Milah van Zuilen: Fieldwork - ecology and art connected
Artist Milah van Zuilen works with plant materials that she collects during ecological fieldwork. For example, while surveying vegetation in natural areas, she finds leaves that she transforms into artworks. As a forest ecologist in training, she is fascinated by the human urge to organize, classify and dissect nature. In the exhibition 'Fieldwork' at the Natural History Museum Rotterdam, you see the disciplines of ecology and art come together.

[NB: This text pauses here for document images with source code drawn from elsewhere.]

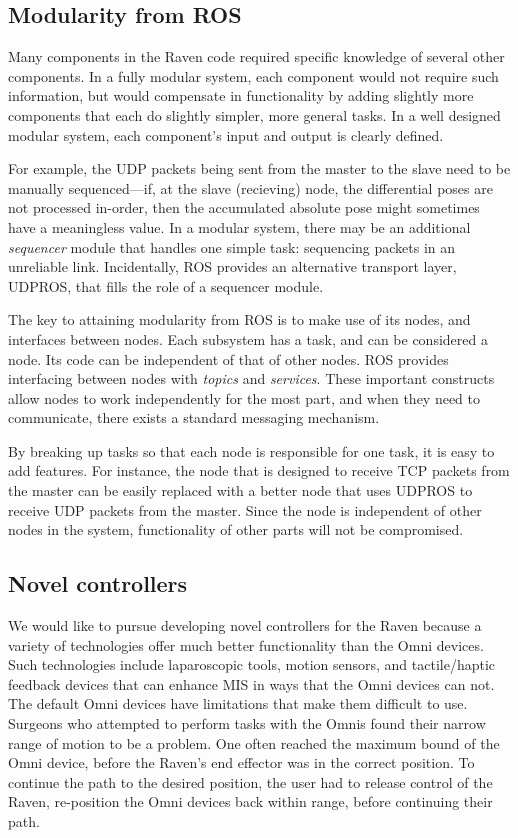 \documentclass[letterpaper,twocolumn,10pt]{article}
\begin{document}
\subsection{Modularity from ROS}

Many components in the Raven code required specific knowledge of
several other components. In a fully modular system, each component
would not require such information, but would compensate in
functionality by adding slightly more components that each do slightly
simpler, more general tasks. In a well designed modular system, each
component's input and output is clearly defined.

For example, the UDP packets being sent from the master to the slave
need to be manually sequenced---if, at the slave (recieving) node, the
differential poses are not processed in-order, then the accumulated
absolute pose might sometimes have a meaningless value. In a modular
system, there may be an additional \emph{sequencer} module that
handles one simple task: sequencing packets in an unreliable
link. Incidentally, ROS provides an alternative transport layer, 
UDPROS, that fills the role of a sequencer module.

The key to attaining modularity from ROS is to make use of its nodes, 
and interfaces between nodes. Each subsystem has a task, and can be 
considered a node. Its code can be independent of that of other nodes. 
ROS provides interfacing between nodes with \emph{topics} and 
\emph{services}. These important constructs allow nodes to work 
independently for the most part, and when they need to communicate, 
there exists a standard messaging mechanism.

By breaking up tasks so that each node is responsible for one task, 
it is easy to add features. For instance, the node that is designed 
to receive TCP packets from the master can be easily replaced with 
a better node that uses UDPROS to receive UDP packets from the master. 
Since the node is independent of other nodes in the system, 
functionality of other parts will not be compromised.


\subsection{Novel controllers}
We would like to pursue developing novel controllers for the Raven
because a variety of technologies offer much better functionality than
the Omni devices. Such technologies include laparoscopic tools, motion
sensors, and tactile/haptic feedback devices that can enhance MIS in
ways that the Omni devices can not.  The default Omni devices have
limitations that make them difficult to use. Surgeons who attempted to
perform tasks with the Omnis found their narrow range of motion to be
a problem. One often reached the maximum bound of the Omni device,
before the Raven's end effector was in the correct position. To
continue the path to the desired position, the user had to release
control of the Raven, re-position the Omni devices back within range,
before continuing their path.
\end{document}
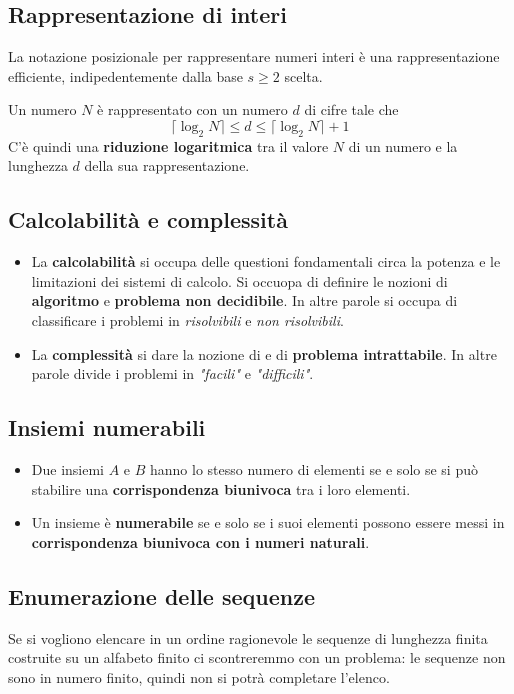 \subsection{Rappresentazione di interi}
La notazione posizionale per rappresentare numeri interi \`e una rappresentazione
efficiente, indipedentemente dalla base $s \geq 2$ scelta.

Un numero $N$ \`e rappresentato con un numero $d$ di cifre tale che
\[ \lceil \log_2 N \rceil \leq d \leq \lceil \log_2 N \rceil + 1 \]
C'\`e quindi una \textbf{riduzione logaritmica} tra il valore $N$ di un numero e la
lunghezza $d$ della sua rappresentazione.

\subsection{Calcolabilit\`a e complessit\`a}
\begin{itemize}
	\item La \textbf{calcolabilit\`a} si occupa delle questioni fondamentali circa la
	      potenza e le limitazioni dei sistemi di calcolo. Si occuopa di definire le
	      nozioni di \textbf{algoritmo} e \textbf{problema non decidibile}. In altre
	      parole si occupa di classificare i problemi in \emph{risolvibili} e
	      \emph{non risolvibili}.
	\item La \textbf{complessit\`a} si dare la nozione di 
	      e di \textbf{problema intrattabile}. In altre parole divide i problemi in
	      \emph{"facili"} e \emph{"difficili"}.
\end{itemize}

\subsection{Insiemi numerabili}
\begin{itemize}
	\item Due insiemi $A$ e $B$ hanno lo stesso numero di elementi se e solo se si pu\`o
	      stabilire una \textbf{corrispondenza biunivoca} tra i loro elementi.
	\item Un insieme \`e \textbf{numerabile} se e solo se i suoi elementi possono essere
	      messi in \textbf{corrispondenza biunivoca con i numeri naturali}.
\end{itemize}

\subsection{Enumerazione delle sequenze}
Se si vogliono elencare in un ordine ragionevole le sequenze di lunghezza finita
costruite su un alfabeto finito ci scontreremmo con un problema: le sequenze non sono
in numero finito, quindi non si potr\`a completare l'elenco.

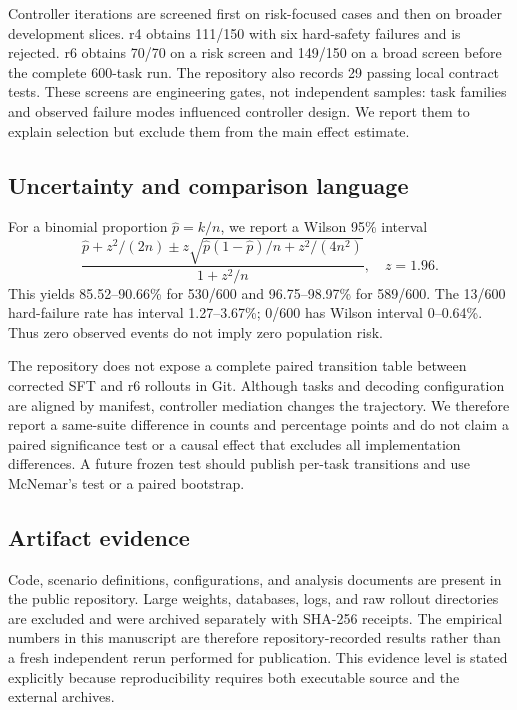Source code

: \documentclass[11pt]{article}
\begin{document}
Controller iterations are screened first on risk-focused cases and then on broader development slices. r4 obtains 111/150 with six hard-safety failures and is rejected. r6 obtains 70/70 on a risk screen and 149/150 on a broad screen before the complete 600-task run. The repository also records 29 passing local contract tests. These screens are engineering gates, not independent samples: task families and observed failure modes influenced controller design. We report them to explain selection but exclude them from the main effect estimate.

\subsection{Uncertainty and comparison language}

For a binomial proportion $\hat p=k/n$, we report a Wilson 95\% interval
\begin{equation}
\frac{\hat p+z^2/(2n) \pm z\sqrt{\hat p(1-\hat p)/n+z^2/(4n^2)}}{1+z^2/n},
\quad z=1.96.
\label{eq:wilson}
\end{equation}
This yields 85.52--90.66\% for 530/600 and 96.75--98.97\% for 589/600. The 13/600 hard-failure rate has interval 1.27--3.67\%; 0/600 has Wilson interval 0--0.64\%. Thus zero observed events do not imply zero population risk.

The repository does not expose a complete paired transition table between corrected SFT and r6 rollouts in Git. Although tasks and decoding configuration are aligned by manifest, controller mediation changes the trajectory. We therefore report a same-suite difference in counts and percentage points and do not claim a paired significance test or a causal effect that excludes all implementation differences. A future frozen test should publish per-task transitions and use McNemar's test or a paired bootstrap.

\subsection{Artifact evidence}

Code, scenario definitions, configurations, and analysis documents are present in the public repository. Large weights, databases, logs, and raw rollout directories are excluded and were archived separately with SHA-256 receipts. The empirical numbers in this manuscript are therefore repository-recorded results rather than a fresh independent rerun performed for publication. This evidence level is stated explicitly because reproducibility requires both executable source and the external archives.
\end{document}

In Milah van Zuilen's work, square shapes also play a central role — shapes that characterize the human perspective on nature and landscape. When classifying plants, species are also divided into separate boxes. Cartography, for example, also applies hard lines and square grids to draw boundaries and create order in the landscape. The exhibition 'Fieldwork' refers to these boundaries and organization, exploring the (complex) interrelationships between species. Dried leaves, tree bark, and imagery from textbooks and field guides come together in new compositions in the exhibition.
Milah van Zuilen (1998) graduated with honours from the Willem de Kooning Academy in Rotterdam in 2021. She is doing a pre-master program in Forest & Nature Conservation at Wageningen University & Research and interned at Het Hationale Park De Hoge Veluwe. Her graduation project was selected for the Best of Graduates exhibition, won the Ron Mandos Young Blood Award, and was included in the collection of Museum Voorlinden. Since then, she has exhibited her projects nationally and internationally.
Milah van Zuilen: Fieldwork will be exhibited from November 5 2023, to March 3 2024.